MOVE OVER, INFINITY TUBS AND WARMING drawers. Elevators are fast becoming the new status symbol in residential design. In a recent NAHB survey, 7 percent of homeowners rated elevators as an “essential” or “must have” feature. ThyssenKrupp Access, which boasts the top-selling home elevator in the United States, says that sales of its LEV model have increased 150 percent in the past two years. Otis Elevator Co., which manufactures for both residential and commercial sectors, is logging annual sales increases of 12 percent to 15 percent for detached homes and condos in the United States, compared with 3 percent to 5 percent for offices and multifamily buildings.
Why the frenzy? The direction home building has taken may have something to do with it. While residential square footages have increased 21 percent over the past 15 years, lot sizes have dropped 10 percent. This big squeeze has sent construction vertical. Multistory dwellings accounted for just 17 percent of single-family homes in 1971, whereas today they account for 52 percent of the pie, according to the NAHB.
Big builders now offering elevator options in new homes include Centex, Pulte, Toll Brothers, and John Wieland Homes. When D.R. Horton kicks off sales later this year at Fountain Park, an age-targeted community in Lake Mary, Fla., elevators will come standard in each of the community's 570 homes.
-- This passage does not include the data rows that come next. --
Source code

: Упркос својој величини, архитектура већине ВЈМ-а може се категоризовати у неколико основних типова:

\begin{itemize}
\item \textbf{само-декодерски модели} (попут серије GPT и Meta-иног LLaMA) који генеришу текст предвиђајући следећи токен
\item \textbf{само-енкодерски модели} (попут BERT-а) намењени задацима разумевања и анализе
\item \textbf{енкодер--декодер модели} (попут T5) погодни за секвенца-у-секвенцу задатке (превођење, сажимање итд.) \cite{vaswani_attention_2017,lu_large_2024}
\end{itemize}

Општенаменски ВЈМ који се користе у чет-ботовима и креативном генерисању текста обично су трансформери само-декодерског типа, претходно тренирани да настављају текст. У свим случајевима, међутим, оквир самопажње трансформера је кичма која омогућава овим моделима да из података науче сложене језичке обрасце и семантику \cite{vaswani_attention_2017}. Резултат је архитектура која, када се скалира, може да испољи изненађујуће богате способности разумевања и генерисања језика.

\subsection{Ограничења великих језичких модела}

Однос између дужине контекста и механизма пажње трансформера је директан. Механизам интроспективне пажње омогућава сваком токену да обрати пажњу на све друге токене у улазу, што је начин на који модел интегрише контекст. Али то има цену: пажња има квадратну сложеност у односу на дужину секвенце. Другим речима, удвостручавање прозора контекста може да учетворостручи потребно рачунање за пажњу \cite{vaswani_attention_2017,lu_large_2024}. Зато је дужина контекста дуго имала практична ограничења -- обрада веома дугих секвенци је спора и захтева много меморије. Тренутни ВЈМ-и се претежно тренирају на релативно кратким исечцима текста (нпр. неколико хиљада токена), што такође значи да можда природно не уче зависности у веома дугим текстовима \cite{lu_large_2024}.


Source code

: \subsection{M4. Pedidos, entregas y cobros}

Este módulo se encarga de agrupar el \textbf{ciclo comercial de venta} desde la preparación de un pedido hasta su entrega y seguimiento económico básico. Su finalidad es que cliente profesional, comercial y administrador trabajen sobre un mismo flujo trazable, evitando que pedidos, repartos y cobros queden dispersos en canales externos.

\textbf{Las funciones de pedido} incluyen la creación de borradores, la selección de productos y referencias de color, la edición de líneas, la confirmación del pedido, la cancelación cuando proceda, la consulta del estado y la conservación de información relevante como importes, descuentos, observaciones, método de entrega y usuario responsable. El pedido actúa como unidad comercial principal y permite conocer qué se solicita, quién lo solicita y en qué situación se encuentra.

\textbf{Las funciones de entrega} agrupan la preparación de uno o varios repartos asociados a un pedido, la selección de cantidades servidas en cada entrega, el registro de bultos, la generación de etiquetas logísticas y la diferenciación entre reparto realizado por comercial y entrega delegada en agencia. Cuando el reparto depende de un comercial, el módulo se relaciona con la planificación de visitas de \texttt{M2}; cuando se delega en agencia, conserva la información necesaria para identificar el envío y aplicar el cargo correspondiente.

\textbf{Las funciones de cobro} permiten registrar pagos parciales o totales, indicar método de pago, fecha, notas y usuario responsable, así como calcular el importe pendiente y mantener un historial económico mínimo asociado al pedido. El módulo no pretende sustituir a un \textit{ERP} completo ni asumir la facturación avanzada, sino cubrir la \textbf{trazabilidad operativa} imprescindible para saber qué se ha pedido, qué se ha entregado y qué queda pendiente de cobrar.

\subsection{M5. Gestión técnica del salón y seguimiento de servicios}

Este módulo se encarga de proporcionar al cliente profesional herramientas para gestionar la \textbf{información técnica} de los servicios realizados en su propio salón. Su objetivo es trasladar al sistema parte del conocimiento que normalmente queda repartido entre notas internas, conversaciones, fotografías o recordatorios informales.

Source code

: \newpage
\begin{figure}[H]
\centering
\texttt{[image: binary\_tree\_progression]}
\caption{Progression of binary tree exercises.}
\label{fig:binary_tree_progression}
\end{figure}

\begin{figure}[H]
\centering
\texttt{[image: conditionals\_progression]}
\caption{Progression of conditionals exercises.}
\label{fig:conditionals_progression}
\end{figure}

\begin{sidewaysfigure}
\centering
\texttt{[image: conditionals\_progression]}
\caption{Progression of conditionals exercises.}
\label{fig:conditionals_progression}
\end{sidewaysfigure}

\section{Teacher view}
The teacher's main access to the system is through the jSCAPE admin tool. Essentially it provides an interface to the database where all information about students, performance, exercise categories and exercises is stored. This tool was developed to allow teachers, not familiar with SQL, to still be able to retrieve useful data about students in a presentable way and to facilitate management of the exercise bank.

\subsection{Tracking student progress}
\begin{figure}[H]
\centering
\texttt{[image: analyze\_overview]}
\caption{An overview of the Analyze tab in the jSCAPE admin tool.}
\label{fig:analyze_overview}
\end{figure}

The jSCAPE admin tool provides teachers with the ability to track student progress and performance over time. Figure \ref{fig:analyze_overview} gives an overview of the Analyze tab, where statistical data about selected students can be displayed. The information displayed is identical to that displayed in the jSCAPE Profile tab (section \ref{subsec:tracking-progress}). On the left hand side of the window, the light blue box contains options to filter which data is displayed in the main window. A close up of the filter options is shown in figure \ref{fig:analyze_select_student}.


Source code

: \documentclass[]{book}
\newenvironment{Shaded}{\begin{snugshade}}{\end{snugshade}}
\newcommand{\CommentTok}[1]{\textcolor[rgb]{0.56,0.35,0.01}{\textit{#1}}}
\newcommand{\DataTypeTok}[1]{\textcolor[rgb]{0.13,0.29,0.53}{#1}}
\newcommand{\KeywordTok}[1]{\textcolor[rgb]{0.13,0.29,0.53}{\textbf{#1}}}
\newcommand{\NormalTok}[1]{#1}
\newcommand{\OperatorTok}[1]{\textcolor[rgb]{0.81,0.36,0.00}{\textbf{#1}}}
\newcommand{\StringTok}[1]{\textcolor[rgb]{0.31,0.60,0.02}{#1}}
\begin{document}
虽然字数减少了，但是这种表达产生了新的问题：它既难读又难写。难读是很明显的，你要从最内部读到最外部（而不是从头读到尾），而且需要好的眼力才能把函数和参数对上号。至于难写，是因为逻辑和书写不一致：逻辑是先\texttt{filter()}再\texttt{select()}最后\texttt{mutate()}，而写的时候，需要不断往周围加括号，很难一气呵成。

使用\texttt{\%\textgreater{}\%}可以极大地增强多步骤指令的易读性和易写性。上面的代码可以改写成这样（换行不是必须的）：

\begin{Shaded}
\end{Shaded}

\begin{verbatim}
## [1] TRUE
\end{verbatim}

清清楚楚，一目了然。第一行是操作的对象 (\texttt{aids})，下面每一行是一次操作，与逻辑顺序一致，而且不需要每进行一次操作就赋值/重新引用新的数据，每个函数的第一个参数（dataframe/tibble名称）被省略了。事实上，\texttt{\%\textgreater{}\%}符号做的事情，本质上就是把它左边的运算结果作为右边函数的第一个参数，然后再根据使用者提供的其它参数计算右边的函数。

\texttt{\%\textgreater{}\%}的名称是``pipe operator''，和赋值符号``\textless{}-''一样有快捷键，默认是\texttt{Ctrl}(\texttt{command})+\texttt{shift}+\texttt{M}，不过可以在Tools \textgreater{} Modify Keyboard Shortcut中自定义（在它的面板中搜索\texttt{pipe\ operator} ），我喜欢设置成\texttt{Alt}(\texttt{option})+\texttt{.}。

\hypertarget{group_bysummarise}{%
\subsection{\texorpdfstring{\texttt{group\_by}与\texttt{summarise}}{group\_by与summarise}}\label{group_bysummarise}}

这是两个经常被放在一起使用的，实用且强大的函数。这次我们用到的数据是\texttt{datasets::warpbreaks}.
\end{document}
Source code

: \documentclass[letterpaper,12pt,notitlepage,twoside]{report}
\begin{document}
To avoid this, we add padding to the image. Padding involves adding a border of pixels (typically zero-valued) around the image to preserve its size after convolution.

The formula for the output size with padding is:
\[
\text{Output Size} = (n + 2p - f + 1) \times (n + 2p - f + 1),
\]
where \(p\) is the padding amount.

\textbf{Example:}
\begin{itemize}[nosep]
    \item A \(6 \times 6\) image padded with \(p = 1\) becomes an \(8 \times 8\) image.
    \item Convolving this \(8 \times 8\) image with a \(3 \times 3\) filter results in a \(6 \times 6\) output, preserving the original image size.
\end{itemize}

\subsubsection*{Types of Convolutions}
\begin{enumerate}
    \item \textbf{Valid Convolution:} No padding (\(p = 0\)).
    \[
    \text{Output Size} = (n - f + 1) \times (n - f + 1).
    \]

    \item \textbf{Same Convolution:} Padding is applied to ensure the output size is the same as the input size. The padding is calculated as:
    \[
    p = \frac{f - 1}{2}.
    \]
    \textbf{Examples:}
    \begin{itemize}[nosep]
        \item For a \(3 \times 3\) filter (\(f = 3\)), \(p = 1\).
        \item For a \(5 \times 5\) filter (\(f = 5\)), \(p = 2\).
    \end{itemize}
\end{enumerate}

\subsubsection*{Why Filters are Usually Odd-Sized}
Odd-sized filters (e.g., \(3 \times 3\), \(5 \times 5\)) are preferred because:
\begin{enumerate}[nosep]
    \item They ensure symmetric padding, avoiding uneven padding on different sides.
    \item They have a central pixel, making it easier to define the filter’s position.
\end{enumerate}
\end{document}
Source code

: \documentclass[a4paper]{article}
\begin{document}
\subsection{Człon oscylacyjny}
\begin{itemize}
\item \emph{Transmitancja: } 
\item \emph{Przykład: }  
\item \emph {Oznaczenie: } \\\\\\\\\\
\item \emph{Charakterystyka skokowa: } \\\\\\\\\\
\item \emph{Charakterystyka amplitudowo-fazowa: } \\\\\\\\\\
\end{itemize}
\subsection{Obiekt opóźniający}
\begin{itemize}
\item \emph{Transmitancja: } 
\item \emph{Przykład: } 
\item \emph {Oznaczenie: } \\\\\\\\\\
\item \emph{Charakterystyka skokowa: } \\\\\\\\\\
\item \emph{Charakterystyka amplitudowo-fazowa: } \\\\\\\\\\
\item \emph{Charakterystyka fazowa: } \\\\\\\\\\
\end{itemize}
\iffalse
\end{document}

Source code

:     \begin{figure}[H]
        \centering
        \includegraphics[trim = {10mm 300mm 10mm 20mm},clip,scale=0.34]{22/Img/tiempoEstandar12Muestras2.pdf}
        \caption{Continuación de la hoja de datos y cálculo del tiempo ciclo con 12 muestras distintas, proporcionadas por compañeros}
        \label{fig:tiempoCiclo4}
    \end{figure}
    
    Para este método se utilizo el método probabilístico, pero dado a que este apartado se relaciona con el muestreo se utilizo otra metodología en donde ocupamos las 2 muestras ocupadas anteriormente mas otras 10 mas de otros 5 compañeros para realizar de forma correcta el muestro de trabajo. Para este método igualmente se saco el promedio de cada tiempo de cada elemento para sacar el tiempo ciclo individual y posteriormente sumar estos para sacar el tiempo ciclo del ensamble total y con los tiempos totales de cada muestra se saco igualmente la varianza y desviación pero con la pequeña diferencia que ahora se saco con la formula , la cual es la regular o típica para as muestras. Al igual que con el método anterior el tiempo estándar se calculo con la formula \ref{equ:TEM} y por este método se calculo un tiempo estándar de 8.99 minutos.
But boomers aren't the only ones who want a lift; 68 percent of those who rated elevators as “essential” in the NAHB study were under 55. And there's reason to believe these mega-appliances carry a prestige factor along with their cargo. Case in point: Thyssen-Krupp recently accommodated an extra-tall order for an NBA player: a custom job wired for sound and outfitted with a plasma screen. Says Jim Quinly, general manager of the company's residential elevator division: “He wanted to make sure he never missed a play.”